Dampak Pandemi pada Pariwisata Indonesia
Penurunan Kunjungan Wisman
Total wisman yang masuk ke Indonesia pada tahun 2020 hanya 40,52 juta. Angka ini cukup mengejutkan, karena hanya sekitar 25% dari jumlah wisatawan yang masuk ke Indonesia pada tahun 2019 yang mencapai 16,11 juta orang. Hal ini juga mempengaruhi pendapatan pemerintah di sektor pariwisata, yang mengalami penurunan sebesar Rp 20,7 miliar akibat pembatasan sosial besar-besaran dan larangan masuk ke Indonesia.
Pengurangan Jam Kerja dan Pengangguran
Pandemi COVID-19 juga berdampak signifikan pada jam kerja dan lapangan pekerjaan di sektor pariwisata. Sekitar 12,91 juta orang telah mengurangi jam kerjanya di sektor pariwisata, dan 939.000 orang sementara kehilangan pekerjaan. Menurut BPS 2020, sekitar 409.000 pekerja pariwisata kehilangan pekerjaan akibat pandemi.
Langkah Menyelamatkan Pariwisata di Indonesia
Fase Tanggap Darurat
Fase tanggap darurat berfokus pada kesehatan, seperti meluncurkan program jaring pengaman, mendorong kreativitas dan produktivitas selama WFH, mengoordinasikan kawasan pariwisata dan krisis pariwisata, serta mempersiapkan pemulihan.
Fase Pemulihan
Fase pemulihan melibatkan pembukaan kembali tempat-tempat wisata secara bertahap dengan penerapan protokol CHSE (Cleanliness, Health, Safety, and Environmental Sustainability). Selain itu, optimalisasi kegiatan MICE (Meetings, Incentives, Conventions, and Exhibitions) juga didorong untuk mendukung pemulihan pariwisata.
Fase Normalisasi
Fase normalisasi mempersiapkan destinasi wisata dengan protokol CHSE untuk meningkatkan minat pasar terhadap paket perjalanan dan diskon MICE. Salah satu program yang berlangsung dari Agustus hingga September 2020 adalah Virtual Tourism Fair.
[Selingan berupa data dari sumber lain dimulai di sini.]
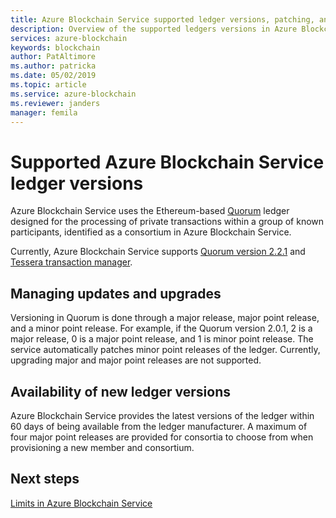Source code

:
 ```yaml
---
title: Azure Blockchain Service supported ledger versions, patching, and upgrade
description: Overview of the supported ledgers versions in Azure Blockchain Service, including policies regarding systems patching and system-managed and user-managed upgrades.
services: azure-blockchain
keywords: blockchain
author: PatAltimore
ms.author: patricka
ms.date: 05/02/2019
ms.topic: article
ms.service: azure-blockchain
ms.reviewer: janders
manager: femila
---
```


# Supported Azure Blockchain Service ledger versions

Azure Blockchain Service uses the Ethereum-based [Quorum](https://github.com/jpmorganchase/quorum/wiki) ledger designed for the processing of private transactions within a group of known participants, identified as a consortium in Azure Blockchain Service.

Currently, Azure Blockchain Service supports [Quorum version 2.2.1](https://github.com/jpmorganchase/quorum/releases/tag/v2.2.1) and [Tessera transaction manager](https://github.com/jpmorganchase/tessera).

## Managing updates and upgrades

Versioning in Quorum is done through a major release, major point release, and a minor point release. For example, if the Quorum version 2.0.1, 2 is a major release, 0 is a major point release, and 1 is minor point release. The service automatically patches minor point releases of the ledger. Currently, upgrading major and major point releases are not supported.

## Availability of new ledger versions

Azure Blockchain Service provides the latest versions of the ledger within 60 days of being available from the ledger manufacturer. A maximum of four major point releases are provided for consortia to choose from when provisioning a new member and consortium.

## Next steps

[Limits in Azure Blockchain Service](limits.md)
Tren Perjalanan Berubah di Tengah Pandemi COVID-19
Adaptasi dan Inovasi
Kemampuan beradaptasi, inovasi, dan kolaborasi menjadi kunci utama kelangsungan hidup pelaku pariwisata dan ekonomi kreatif. Tren pariwisata berubah, dengan preferensi masyarakat terhadap liburan yang tidak melibatkan banyak kontak dengan orang lain untuk alasan keamanan.
Work From Hotel (WFH) dan Sertifikasi CHSE
Penyedia hotel mulai menawarkan konsep Work From Hotel (WFH) sebelum mendapatkan sertifikasi CHSE dari Kemenparekraf untuk membuat pengunjung merasa lebih aman selama liburan. Paket perjalanan eksklusif atau kelompok mini juga mulai ditawarkan untuk meminimalkan kemungkinan penyebaran virus.
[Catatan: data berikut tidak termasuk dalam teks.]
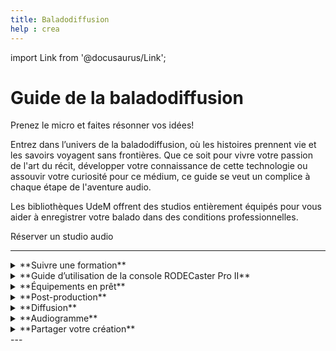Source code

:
 ```yaml
---
title: Baladodiffusion
help : crea
---
```

import Link from '@docusaurus/Link';

# Guide de la baladodiffusion

Prenez le micro et faites résonner vos idées!

Entrez dans l’univers de la baladodiffusion, où les histoires prennent vie et les savoirs voyagent sans frontières. Que ce soit pour vivre votre passion de l'art du récit, développer votre connaissance de cette technologie ou assouvir votre curiosité pour ce médium, ce guide se veut un complice à chaque étape de l'aventure audio.

Les bibliothèques UdeM offrent des studios entièrement équipés pour vous aider à enregistrer votre balado dans des conditions professionnelles.

<Link to="/espaces/studioaudio" className="button button--primary">
  Réserver un studio audio
</Link>

---

<details>
  <summary>**Suivre une formation**</summary>

    L’équipe des bibliothèques propose des formations sur la création et la diffusion de balados. [Inscrivez-vous pour y participer](https://calendrier.bib.umontreal.ca/calendar?cid=7690&t=m&d=0000-00-00&cal=7690&inc=0). Vous apprendrez les formats de balados, l'utilisation du matériel et la diffusion sur les plateformes. La formation est recommandée, mais pas obligatoire pour réserver le studio. [Cliquez ici pour voir les diapositives de la formation](https://hackmd.io/@studiobib/balado). 
</details>

<details>
  <summary>**Guide d’utilisation de la console RODECaster Pro II**</summary>

    [Lisez le guide d’utilisation de la console RODECaster Pro II](../medias/rodecaster.md), qui explique pas à pas le fonctionnement de la console, donne des conseils pour enregistrer une voix de qualité et des astuces qui vont servir plus tard au montage.


Vous souhaitez enregistrer une personne qui ne peut pas se déplacer au studio? Sachez que vous pouvez la faire intervenir via un logiciel de visioconférence [directement branché sur la console de mixage](./rodecaster.md#4-connecter-un-périphérique-bluetooth-ou-usb).
</details>

<details>
  <summary>**Équipements en prêt**</summary>
  
    Envie d’enregistrer dans le confort de chez vous? Ou d’enregistrer des ambiances ou un entretien à l’extérieur? Les bibliothèques offrent des équipements de captation audio en prêt, comme le [Zoom H6](https://umontreal.on.worldcat.org/oclc/1346988068) ou le [Blue Yeti](https://umontreal.on.worldcat.org/oclc/1346988068). Vous pouvez les réserver en ligne et les récupérer à la Bibliothèque Hubert-Reeves.
</details>

<details>
  <summary>**Post-production**</summary>
  
    C’est l’étape où la magie s’opère! Pour faire du montage, nous recommandons l’utilisation du logiciel [Audacity](./audacity), qui est libre et gratuit. Vous pouvez aussi utiliser le logiciel de votre choix, comme [Adobe Audition](../informatique/logiciels/adobe.md) ou [Reaper](../informatique/logiciels/reaper.md). [Ces logiciels sont offerts en bibliothèque](../informatique/logiciels.md).
</details>

<details>
  <summary>**Diffusion**</summary>
  
    Votre création est prête à faire son entrée en scène?

    [Spotify for Creators](https://creators.spotify.com/) est la plateforme qu’on recommande pour la diffusion de votre balado sur les différents services comme Spotify, Apple Podcasts et autres. C’est gratuit et vous pouvez à tout moment changer de plateforme.
</details>

<details>
  <summary>**Audiogramme**</summary>
  
    C’est une vidéo avec un extrait sonore présentant une image fixe, une forme d’onde et des fois, des transcriptions. [Voici un exemple d’audiogramme](https://www.youtube.com/watch?v=jibvu9BHV_k). Vous pouvez utiliser [Descript](https://www.descript.com/) ou créer le vôtre avec [Adobe After Effects](../informatique/logiciels/adobe.md).
</details>

<details>
  <summary>**Partager votre création**</summary>
  
    Nous serions ravis d’écouter votre création et de la mettre en avant dans la section [Projets](../creatives/projets.md). Vous aurez aussi l’occasion d’y découvrir les productions enregistrées dans nos studios par la communauté UdeM. N’hésitez pas à nous envoyer le lien sur studio@bib.umontreal.ca.
</details>
---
Inovasi Teknologi dalam Pariwisata
Pelaku pariwisata memanfaatkan inovasi teknologi untuk mendukung perubahan tren, seperti pariwisata virtual untuk liburan online. Hal ini menjadi solusi bagi destinasi wisata yang terkena dampak wabah COVID-19 dan ditutup karena sepi pengunjung.
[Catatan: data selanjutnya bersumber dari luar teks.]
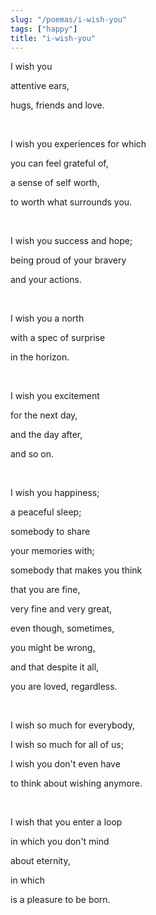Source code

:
 ```yaml
---
slug: "/poemas/i-wish-you"
tags: ["happy"]
title: "i-wish-you"
---
```

I wish you

attentive ears,

hugs, friends and love.

&nbsp;

I wish you experiences for which

you can feel grateful of,

a sense of self worth,

to worth what surrounds you.

&nbsp;

I wish you success and hope;

being proud of your bravery

and your actions.

&nbsp;

I wish you a north

with a spec of surprise

in the horizon.

&nbsp;

I wish you excitement

for the next day,

and the day after,

and so on.

&nbsp;

I wish you happiness;

a peaceful sleep;

somebody to share

your memories with;

somebody that makes you think

that you are fine,

very fine and very great,

even though, sometimes,

you might be wrong,

and that despite it all,

you are loved, regardless.

&nbsp;

I wish so much for everybody,

I wish so much for all of us;

I wish you don't even have

to think about wishing anymore.

&nbsp;

I wish that you enter a loop

in which you don't mind

about eternity,

in which

is a pleasure to be born.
Perubahan dalam Bisnis Restoran
Restoran harus berinovasi mengikuti perubahan perilaku dan kebiasaan konsumen. Selama pandemi, sekitar 70% orang menggunakan layanan makanan online (delivery, takeaway, catering), sehingga restoran menerapkan layanan contactless untuk menyediakan layanan takeaway. Konsep outdoor dining juga diperkirakan akan menjadi sangat populer setelah pandemi berakhir.
Kesimpulan
Pandemi COVID-19 telah mengubah lanskap pariwisata dan ekonomi kreatif di Indonesia. Berbagai langkah penyelamatan dan inovasi diperlukan untuk memulihkan industri yang terdampak. Adaptasi terhadap tren baru, penerapan protokol kesehatan, dan pemanfaatan teknologi menjadi kunci utama dalam menghadapi tantangan ini. Dengan upaya yang tepat, diharapkan industri pariwisata dan ekonomi kreatif Indonesia dapat bangkit kembali dan berkembang lebih kuat.